▶ Listed records:

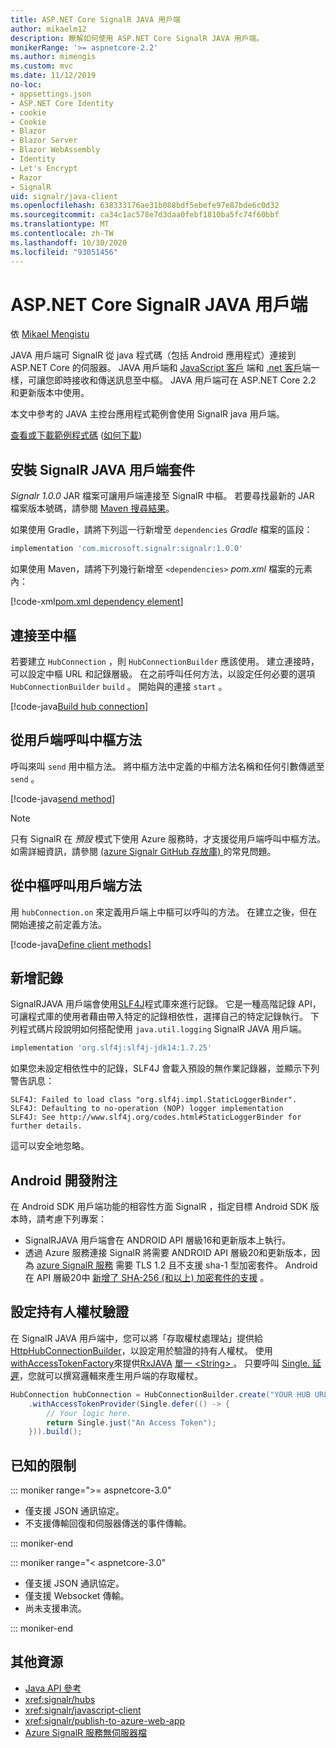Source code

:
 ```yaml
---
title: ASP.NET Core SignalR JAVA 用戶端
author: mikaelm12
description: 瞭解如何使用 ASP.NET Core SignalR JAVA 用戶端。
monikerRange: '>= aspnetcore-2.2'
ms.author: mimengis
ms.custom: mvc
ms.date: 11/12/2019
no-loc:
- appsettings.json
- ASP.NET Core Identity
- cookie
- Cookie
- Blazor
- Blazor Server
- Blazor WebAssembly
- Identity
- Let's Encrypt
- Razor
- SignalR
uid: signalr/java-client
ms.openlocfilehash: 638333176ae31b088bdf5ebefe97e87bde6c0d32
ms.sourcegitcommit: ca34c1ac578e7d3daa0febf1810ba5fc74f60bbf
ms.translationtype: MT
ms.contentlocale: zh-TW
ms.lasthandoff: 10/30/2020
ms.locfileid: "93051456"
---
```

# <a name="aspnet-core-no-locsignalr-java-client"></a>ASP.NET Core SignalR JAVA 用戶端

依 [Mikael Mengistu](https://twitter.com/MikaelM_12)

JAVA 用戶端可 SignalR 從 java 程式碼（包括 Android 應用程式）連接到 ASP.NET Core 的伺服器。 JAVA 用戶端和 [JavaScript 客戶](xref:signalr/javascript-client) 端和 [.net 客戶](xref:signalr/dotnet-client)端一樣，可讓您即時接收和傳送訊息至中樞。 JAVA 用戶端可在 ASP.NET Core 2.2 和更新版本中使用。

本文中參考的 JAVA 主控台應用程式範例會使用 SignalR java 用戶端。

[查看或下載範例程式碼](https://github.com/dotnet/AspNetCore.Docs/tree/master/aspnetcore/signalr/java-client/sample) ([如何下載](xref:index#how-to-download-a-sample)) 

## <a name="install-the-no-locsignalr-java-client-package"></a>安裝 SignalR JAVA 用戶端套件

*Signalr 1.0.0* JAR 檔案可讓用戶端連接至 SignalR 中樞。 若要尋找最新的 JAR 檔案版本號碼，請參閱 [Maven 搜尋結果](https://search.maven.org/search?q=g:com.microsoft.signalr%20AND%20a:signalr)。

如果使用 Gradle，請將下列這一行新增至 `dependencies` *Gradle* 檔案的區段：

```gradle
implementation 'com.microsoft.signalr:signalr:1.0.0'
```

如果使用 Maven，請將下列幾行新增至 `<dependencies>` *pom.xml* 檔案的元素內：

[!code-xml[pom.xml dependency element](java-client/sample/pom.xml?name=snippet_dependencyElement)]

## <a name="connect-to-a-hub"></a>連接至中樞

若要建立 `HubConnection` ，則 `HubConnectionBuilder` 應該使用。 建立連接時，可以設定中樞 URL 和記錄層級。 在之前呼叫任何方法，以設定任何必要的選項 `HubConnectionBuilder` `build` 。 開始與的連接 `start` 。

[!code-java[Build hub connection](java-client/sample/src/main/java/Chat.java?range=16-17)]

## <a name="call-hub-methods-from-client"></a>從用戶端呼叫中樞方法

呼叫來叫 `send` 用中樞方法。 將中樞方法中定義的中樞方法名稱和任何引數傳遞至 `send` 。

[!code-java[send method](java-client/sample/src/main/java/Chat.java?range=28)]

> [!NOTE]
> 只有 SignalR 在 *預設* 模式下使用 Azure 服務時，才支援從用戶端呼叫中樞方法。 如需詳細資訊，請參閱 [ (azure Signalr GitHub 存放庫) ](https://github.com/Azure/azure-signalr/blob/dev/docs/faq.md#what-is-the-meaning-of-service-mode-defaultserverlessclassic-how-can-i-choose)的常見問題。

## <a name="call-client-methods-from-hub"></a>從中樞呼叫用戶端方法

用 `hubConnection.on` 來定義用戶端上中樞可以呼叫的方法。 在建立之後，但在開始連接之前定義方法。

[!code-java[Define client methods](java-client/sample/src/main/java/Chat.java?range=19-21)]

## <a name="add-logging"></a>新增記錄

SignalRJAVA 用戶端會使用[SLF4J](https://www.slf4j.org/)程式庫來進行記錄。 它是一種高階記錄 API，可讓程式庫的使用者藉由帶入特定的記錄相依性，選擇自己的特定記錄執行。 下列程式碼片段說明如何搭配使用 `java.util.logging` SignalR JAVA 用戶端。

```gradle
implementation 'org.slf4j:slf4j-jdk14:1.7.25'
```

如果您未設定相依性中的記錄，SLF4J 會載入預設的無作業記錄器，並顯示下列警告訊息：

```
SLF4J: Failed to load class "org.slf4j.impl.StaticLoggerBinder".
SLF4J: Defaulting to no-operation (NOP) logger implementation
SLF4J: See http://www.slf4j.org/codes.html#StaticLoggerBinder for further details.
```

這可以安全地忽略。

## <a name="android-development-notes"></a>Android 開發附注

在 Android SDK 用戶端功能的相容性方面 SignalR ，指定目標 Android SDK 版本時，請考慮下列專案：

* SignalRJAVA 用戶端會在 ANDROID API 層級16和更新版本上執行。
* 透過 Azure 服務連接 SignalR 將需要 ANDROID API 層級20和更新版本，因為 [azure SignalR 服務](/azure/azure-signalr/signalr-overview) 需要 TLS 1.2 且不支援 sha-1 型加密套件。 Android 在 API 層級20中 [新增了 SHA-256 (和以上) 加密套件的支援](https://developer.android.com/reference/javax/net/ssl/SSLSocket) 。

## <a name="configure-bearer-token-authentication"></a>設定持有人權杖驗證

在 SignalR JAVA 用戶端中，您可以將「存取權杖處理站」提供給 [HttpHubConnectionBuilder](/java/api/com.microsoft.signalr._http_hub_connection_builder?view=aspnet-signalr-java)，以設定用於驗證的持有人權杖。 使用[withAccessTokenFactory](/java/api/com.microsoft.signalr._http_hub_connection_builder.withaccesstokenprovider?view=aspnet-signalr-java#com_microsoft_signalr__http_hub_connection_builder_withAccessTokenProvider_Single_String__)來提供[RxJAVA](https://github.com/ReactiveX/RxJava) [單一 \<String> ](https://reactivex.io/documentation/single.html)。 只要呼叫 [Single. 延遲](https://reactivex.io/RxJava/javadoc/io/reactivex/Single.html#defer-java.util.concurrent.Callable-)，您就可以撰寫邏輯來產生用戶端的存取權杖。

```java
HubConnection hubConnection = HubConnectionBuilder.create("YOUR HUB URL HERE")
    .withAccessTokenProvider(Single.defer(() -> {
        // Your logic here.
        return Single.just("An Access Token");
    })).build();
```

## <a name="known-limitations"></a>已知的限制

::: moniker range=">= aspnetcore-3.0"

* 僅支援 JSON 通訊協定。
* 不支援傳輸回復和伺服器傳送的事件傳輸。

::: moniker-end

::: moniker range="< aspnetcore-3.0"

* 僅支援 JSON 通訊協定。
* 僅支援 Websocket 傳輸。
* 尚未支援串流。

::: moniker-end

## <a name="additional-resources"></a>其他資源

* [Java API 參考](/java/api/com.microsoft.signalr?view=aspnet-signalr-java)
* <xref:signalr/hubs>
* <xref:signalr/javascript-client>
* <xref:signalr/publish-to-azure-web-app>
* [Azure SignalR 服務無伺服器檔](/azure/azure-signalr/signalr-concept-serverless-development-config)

▶ Activity: Each line carrying the string "html" should be copied out from the entries.

▶ Output of the exercise:
SLF4J: See http://www.slf4j.org/codes.html#StaticLoggerBinder for further details.
在 SignalR JAVA 用戶端中，您可以將「存取權杖處理站」提供給 [HttpHubConnectionBuilder](/java/api/com.microsoft.signalr._http_hub_connection_builder?view=aspnet-signalr-java)，以設定用於驗證的持有人權杖。 使用[withAccessTokenFactory](/java/api/com.microsoft.signalr._http_hub_connection_builder.withaccesstokenprovider?view=aspnet-signalr-java#com_microsoft_signalr__http_hub_connection_builder_withAccessTokenProvider_Single_String__)來提供[RxJAVA](https://github.com/ReactiveX/RxJava) [單一 \<String> ](https://reactivex.io/documentation/single.html)。 只要呼叫 [Single. 延遲](https://reactivex.io/RxJava/javadoc/io/reactivex/Single.html#defer-java.util.concurrent.Callable-)，您就可以撰寫邏輯來產生用戶端的存取權杖。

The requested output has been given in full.